(Extracted data entries)

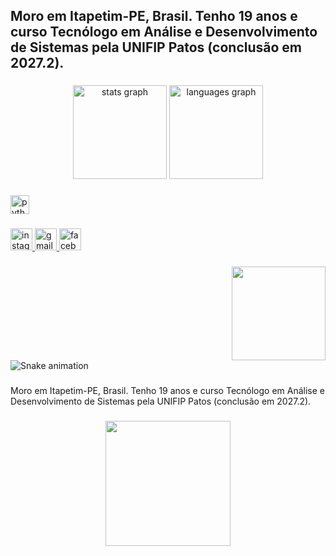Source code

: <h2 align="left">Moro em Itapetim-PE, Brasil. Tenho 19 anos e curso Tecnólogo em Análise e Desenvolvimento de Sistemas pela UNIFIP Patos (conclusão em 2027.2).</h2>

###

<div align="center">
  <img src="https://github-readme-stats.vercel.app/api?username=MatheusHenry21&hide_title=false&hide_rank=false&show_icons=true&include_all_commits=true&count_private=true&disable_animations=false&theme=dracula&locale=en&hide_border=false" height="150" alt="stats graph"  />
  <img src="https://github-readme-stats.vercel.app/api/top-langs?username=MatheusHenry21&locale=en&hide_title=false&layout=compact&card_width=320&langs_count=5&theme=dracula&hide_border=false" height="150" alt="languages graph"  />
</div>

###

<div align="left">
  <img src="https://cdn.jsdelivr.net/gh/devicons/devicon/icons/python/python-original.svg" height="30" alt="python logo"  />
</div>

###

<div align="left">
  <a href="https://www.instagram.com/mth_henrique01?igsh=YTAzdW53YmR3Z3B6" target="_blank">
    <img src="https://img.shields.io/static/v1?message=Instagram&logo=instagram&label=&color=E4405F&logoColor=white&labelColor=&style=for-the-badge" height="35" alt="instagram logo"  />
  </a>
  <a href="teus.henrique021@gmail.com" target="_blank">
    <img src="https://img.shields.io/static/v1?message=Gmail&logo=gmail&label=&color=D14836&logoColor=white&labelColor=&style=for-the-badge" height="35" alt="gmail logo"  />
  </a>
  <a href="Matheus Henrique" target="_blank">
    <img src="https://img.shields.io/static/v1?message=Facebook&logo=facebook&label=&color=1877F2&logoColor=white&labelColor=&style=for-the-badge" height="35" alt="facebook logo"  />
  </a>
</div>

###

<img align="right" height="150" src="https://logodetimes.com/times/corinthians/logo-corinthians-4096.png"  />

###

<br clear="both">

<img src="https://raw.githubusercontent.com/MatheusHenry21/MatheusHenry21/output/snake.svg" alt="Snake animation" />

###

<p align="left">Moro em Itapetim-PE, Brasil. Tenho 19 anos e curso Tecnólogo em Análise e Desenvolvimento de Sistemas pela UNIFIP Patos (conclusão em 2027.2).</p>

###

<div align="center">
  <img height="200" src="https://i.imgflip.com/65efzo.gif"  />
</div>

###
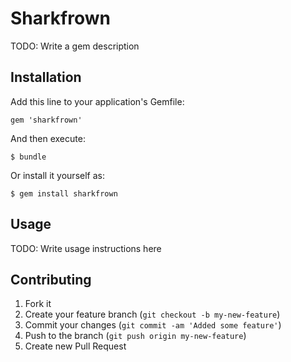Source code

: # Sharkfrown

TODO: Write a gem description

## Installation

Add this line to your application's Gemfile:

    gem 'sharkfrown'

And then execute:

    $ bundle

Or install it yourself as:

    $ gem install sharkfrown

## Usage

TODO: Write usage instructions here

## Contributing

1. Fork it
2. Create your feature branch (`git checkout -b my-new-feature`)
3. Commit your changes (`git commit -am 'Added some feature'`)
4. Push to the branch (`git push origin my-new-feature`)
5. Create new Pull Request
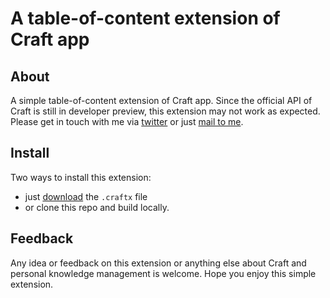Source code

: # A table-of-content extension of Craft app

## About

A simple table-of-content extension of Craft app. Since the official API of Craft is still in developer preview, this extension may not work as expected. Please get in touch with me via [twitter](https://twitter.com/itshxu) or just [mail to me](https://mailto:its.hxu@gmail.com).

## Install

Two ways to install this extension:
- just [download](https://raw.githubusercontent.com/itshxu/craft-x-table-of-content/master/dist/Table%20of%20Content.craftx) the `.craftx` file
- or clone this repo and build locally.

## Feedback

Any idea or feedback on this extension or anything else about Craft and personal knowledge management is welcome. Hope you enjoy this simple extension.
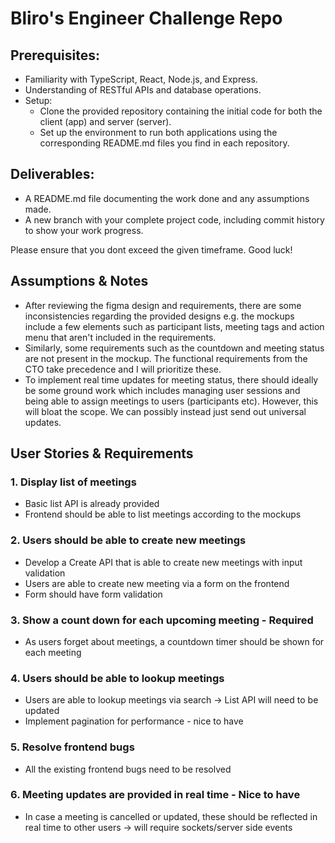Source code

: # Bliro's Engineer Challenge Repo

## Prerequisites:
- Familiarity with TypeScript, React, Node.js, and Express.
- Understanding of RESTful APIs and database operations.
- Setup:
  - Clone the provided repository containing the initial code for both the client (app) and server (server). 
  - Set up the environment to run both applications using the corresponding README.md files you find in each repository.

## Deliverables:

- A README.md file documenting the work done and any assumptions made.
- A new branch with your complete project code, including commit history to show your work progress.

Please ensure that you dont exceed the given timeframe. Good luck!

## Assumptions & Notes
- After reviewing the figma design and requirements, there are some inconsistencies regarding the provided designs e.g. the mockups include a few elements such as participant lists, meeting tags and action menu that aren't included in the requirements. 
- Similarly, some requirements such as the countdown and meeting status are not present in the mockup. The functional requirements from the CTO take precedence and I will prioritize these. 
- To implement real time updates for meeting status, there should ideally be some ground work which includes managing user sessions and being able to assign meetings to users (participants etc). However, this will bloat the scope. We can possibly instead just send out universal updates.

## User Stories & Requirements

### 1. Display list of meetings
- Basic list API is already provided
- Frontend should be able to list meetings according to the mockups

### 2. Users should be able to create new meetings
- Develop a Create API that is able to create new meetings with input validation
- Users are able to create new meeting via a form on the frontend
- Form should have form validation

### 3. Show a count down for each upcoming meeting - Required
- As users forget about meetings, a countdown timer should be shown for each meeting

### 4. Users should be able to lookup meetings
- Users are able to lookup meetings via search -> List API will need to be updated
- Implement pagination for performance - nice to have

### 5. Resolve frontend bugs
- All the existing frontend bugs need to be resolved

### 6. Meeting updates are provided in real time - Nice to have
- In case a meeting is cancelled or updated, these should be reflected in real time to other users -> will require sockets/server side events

• [WORK TO COMPLETE]
All entries, top to bottom, should be retyped exactly; the pictures should not be.

• [RESPONSE TO THIS TASK]
Source code

: <h2 align="left">Moro em Itapetim-PE, Brasil. Tenho 19 anos e curso Tecnólogo em Análise e Desenvolvimento de Sistemas pela UNIFIP Patos (conclusão em 2027.2).</h2>

###

<div align="center">
  <img src="https://github-readme-stats.vercel.app/api?username=MatheusHenry21&hide_title=false&hide_rank=false&show_icons=true&include_all_commits=true&count_private=true&disable_animations=false&theme=dracula&locale=en&hide_border=false" height="150" alt="stats graph"  />
  <img src="https://github-readme-stats.vercel.app/api/top-langs?username=MatheusHenry21&locale=en&hide_title=false&layout=compact&card_width=320&langs_count=5&theme=dracula&hide_border=false" height="150" alt="languages graph"  />
</div>

###

<div align="left">
  <img src="https://cdn.jsdelivr.net/gh/devicons/devicon/icons/python/python-original.svg" height="30" alt="python logo"  />
</div>

###

<div align="left">
  <a href="https://www.instagram.com/mth_henrique01?igsh=YTAzdW53YmR3Z3B6" target="_blank">
    <img src="https://img.shields.io/static/v1?message=Instagram&logo=instagram&label=&color=E4405F&logoColor=white&labelColor=&style=for-the-badge" height="35" alt="instagram logo"  />
  </a>
  <a href="teus.henrique021@gmail.com" target="_blank">
    <img src="https://img.shields.io/static/v1?message=Gmail&logo=gmail&label=&color=D14836&logoColor=white&labelColor=&style=for-the-badge" height="35" alt="gmail logo"  />
  </a>
  <a href="Matheus Henrique" target="_blank">
    <img src="https://img.shields.io/static/v1?message=Facebook&logo=facebook&label=&color=1877F2&logoColor=white&labelColor=&style=for-the-badge" height="35" alt="facebook logo"  />
  </a>
</div>

###

<img align="right" height="150" src="https://logodetimes.com/times/corinthians/logo-corinthians-4096.png"  />

###

<br clear="both">

<img src="https://raw.githubusercontent.com/MatheusHenry21/MatheusHenry21/output/snake.svg" alt="Snake animation" />

###

<p align="left">Moro em Itapetim-PE, Brasil. Tenho 19 anos e curso Tecnólogo em Análise e Desenvolvimento de Sistemas pela UNIFIP Patos (conclusão em 2027.2).</p>

###

<div align="center">
  <img height="200" src="https://i.imgflip.com/65efzo.gif"  />
</div>

###
Source code

: # Sharkfrown

TODO: Write a gem description

## Installation

Add this line to your application's Gemfile:

    gem 'sharkfrown'

And then execute:

    $ bundle

Or install it yourself as:

    $ gem install sharkfrown

## Usage

TODO: Write usage instructions here

## Contributing

1. Fork it
2. Create your feature branch (`git checkout -b my-new-feature`)
3. Commit your changes (`git commit -am 'Added some feature'`)
4. Push to the branch (`git push origin my-new-feature`)
5. Create new Pull Request
Source code

: # A table-of-content extension of Craft app

## About

A simple table-of-content extension of Craft app. Since the official API of Craft is still in developer preview, this extension may not work as expected. Please get in touch with me via [twitter](https://twitter.com/itshxu) or just [mail to me](https://mailto:its.hxu@gmail.com).

## Install

Two ways to install this extension:
- just [download](https://raw.githubusercontent.com/itshxu/craft-x-table-of-content/master/dist/Table%20of%20Content.craftx) the `.craftx` file
- or clone this repo and build locally.

## Feedback

Any idea or feedback on this extension or anything else about Craft and personal knowledge management is welcome. Hope you enjoy this simple extension.
Source code

: # Bliro's Engineer Challenge Repo

## Prerequisites:
- Familiarity with TypeScript, React, Node.js, and Express.
- Understanding of RESTful APIs and database operations.
- Setup:
  - Clone the provided repository containing the initial code for both the client (app) and server (server). 
  - Set up the environment to run both applications using the corresponding README.md files you find in each repository.

## Deliverables:

- A README.md file documenting the work done and any assumptions made.
- A new branch with your complete project code, including commit history to show your work progress.

Please ensure that you dont exceed the given timeframe. Good luck!

## Assumptions & Notes
- After reviewing the figma design and requirements, there are some inconsistencies regarding the provided designs e.g. the mockups include a few elements such as participant lists, meeting tags and action menu that aren't included in the requirements. 
- Similarly, some requirements such as the countdown and meeting status are not present in the mockup. The functional requirements from the CTO take precedence and I will prioritize these. 
- To implement real time updates for meeting status, there should ideally be some ground work which includes managing user sessions and being able to assign meetings to users (participants etc). However, this will bloat the scope. We can possibly instead just send out universal updates.

## User Stories & Requirements

### 1. Display list of meetings
- Basic list API is already provided
- Frontend should be able to list meetings according to the mockups

### 2. Users should be able to create new meetings
- Develop a Create API that is able to create new meetings with input validation
- Users are able to create new meeting via a form on the frontend
- Form should have form validation

### 3. Show a count down for each upcoming meeting - Required
- As users forget about meetings, a countdown timer should be shown for each meeting

### 4. Users should be able to lookup meetings
- Users are able to lookup meetings via search -> List API will need to be updated
- Implement pagination for performance - nice to have

### 5. Resolve frontend bugs
- All the existing frontend bugs need to be resolved

### 6. Meeting updates are provided in real time - Nice to have
- In case a meeting is cancelled or updated, these should be reflected in real time to other users -> will require sockets/server side events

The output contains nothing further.